──────── RECORDS SUPPLIED

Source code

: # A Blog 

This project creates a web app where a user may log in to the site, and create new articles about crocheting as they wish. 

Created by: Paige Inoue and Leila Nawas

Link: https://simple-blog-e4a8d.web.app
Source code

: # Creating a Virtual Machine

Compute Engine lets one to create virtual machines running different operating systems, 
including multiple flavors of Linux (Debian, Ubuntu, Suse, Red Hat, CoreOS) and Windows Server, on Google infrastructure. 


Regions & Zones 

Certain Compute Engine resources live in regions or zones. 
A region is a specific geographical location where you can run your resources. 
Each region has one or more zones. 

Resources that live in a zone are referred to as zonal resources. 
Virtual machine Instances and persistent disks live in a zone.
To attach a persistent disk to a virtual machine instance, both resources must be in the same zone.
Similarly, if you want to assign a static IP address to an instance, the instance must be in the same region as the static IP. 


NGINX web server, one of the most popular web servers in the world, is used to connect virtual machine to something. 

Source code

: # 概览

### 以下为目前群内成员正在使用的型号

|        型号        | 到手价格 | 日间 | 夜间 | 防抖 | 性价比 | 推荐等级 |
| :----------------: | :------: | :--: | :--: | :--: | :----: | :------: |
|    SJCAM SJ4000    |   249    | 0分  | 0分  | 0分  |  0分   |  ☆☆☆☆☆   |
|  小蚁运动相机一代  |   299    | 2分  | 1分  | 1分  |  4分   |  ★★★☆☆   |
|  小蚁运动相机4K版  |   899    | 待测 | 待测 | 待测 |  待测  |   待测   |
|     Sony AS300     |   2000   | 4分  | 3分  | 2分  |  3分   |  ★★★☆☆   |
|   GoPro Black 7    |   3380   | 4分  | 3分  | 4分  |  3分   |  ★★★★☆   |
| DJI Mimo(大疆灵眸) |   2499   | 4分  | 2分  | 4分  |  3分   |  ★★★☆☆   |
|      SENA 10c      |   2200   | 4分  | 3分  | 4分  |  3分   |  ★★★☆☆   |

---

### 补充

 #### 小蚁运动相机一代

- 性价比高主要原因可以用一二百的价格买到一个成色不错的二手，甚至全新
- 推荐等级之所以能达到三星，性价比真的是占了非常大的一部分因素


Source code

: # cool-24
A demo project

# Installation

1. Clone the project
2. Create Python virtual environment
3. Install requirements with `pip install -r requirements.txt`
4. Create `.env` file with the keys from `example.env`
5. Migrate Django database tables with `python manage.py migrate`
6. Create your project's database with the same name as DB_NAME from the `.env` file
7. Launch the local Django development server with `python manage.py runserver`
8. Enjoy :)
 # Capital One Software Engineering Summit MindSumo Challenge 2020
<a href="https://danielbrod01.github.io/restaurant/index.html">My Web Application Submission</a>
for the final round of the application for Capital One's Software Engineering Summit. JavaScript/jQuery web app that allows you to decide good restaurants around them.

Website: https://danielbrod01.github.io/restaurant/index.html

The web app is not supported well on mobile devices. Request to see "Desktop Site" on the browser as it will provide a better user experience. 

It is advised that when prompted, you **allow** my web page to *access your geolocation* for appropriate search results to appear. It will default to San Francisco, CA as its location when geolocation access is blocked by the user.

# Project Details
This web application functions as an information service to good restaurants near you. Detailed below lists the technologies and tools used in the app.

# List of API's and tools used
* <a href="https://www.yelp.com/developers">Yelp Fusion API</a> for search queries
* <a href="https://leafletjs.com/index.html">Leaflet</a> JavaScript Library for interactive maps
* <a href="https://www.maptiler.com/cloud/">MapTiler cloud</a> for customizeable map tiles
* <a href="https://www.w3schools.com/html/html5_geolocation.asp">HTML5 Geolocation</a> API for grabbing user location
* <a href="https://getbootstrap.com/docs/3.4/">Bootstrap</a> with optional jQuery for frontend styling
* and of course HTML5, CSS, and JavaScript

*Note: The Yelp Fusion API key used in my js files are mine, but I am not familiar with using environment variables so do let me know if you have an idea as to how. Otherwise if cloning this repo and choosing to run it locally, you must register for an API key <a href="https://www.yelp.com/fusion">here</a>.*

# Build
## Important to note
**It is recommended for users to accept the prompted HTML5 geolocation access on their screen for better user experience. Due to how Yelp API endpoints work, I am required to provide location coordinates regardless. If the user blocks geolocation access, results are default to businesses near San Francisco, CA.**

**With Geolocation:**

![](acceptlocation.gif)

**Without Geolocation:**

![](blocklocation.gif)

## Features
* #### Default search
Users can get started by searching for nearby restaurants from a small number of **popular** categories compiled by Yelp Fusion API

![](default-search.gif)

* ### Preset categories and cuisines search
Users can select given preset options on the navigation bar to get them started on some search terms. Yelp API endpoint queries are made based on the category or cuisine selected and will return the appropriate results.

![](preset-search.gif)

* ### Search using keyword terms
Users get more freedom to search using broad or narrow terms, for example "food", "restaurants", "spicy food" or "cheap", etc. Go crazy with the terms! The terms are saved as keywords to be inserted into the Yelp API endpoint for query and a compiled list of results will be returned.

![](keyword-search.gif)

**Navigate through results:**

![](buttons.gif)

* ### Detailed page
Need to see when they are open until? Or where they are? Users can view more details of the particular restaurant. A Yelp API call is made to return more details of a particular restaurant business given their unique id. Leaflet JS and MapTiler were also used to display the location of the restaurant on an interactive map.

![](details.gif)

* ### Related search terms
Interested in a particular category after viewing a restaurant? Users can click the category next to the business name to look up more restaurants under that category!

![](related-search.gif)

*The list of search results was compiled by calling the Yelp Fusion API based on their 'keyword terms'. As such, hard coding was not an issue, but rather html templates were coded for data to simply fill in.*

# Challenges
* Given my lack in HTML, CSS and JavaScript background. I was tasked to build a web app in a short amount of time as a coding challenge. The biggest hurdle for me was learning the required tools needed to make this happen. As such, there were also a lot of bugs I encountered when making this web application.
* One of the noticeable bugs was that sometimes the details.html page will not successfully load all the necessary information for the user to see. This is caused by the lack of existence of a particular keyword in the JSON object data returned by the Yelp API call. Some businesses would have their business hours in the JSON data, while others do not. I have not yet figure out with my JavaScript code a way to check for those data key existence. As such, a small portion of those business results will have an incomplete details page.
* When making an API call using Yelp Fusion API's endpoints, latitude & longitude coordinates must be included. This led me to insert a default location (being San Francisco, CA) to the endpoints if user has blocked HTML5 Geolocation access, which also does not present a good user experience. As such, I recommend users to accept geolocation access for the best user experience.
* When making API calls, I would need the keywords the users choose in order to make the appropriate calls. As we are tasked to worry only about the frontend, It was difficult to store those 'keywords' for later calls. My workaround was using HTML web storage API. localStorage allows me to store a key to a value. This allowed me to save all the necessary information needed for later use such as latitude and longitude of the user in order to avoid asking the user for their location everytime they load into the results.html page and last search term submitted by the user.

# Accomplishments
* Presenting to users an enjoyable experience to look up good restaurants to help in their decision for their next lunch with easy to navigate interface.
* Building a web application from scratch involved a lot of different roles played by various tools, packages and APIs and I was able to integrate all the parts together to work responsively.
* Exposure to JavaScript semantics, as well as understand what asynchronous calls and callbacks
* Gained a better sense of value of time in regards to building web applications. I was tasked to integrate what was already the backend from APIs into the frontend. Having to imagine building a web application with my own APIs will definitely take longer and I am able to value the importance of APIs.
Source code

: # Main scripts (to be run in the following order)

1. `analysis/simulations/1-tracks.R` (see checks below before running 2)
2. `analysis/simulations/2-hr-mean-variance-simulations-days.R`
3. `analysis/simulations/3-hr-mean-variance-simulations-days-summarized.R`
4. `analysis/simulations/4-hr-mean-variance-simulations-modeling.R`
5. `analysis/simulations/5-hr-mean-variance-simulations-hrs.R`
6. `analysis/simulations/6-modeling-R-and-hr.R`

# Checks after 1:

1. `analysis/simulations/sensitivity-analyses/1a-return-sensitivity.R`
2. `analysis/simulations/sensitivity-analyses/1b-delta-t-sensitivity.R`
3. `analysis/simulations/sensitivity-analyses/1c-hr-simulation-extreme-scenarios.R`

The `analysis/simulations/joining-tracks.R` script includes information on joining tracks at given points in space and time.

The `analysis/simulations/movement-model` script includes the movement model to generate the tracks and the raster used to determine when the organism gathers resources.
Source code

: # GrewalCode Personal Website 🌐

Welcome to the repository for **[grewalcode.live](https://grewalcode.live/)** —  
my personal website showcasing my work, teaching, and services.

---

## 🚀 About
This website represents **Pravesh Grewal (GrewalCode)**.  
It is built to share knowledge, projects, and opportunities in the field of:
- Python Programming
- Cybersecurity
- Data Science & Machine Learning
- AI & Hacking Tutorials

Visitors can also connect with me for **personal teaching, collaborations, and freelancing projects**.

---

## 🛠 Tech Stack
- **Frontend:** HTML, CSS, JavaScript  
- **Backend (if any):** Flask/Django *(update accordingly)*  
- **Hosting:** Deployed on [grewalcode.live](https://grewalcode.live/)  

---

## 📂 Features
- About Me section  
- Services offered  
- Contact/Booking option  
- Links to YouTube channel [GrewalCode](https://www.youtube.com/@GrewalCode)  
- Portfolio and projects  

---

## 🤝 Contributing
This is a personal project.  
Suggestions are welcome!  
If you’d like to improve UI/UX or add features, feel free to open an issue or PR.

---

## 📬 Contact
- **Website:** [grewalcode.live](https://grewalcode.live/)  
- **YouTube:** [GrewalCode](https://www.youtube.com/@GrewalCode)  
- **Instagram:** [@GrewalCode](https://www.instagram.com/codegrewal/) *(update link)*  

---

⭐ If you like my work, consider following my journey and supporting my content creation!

────────────────

§ ASSIGNED TASK: Could you work out how many lines above contain the string "tracks"? Answer with the number only.

§ SOLUTION: 3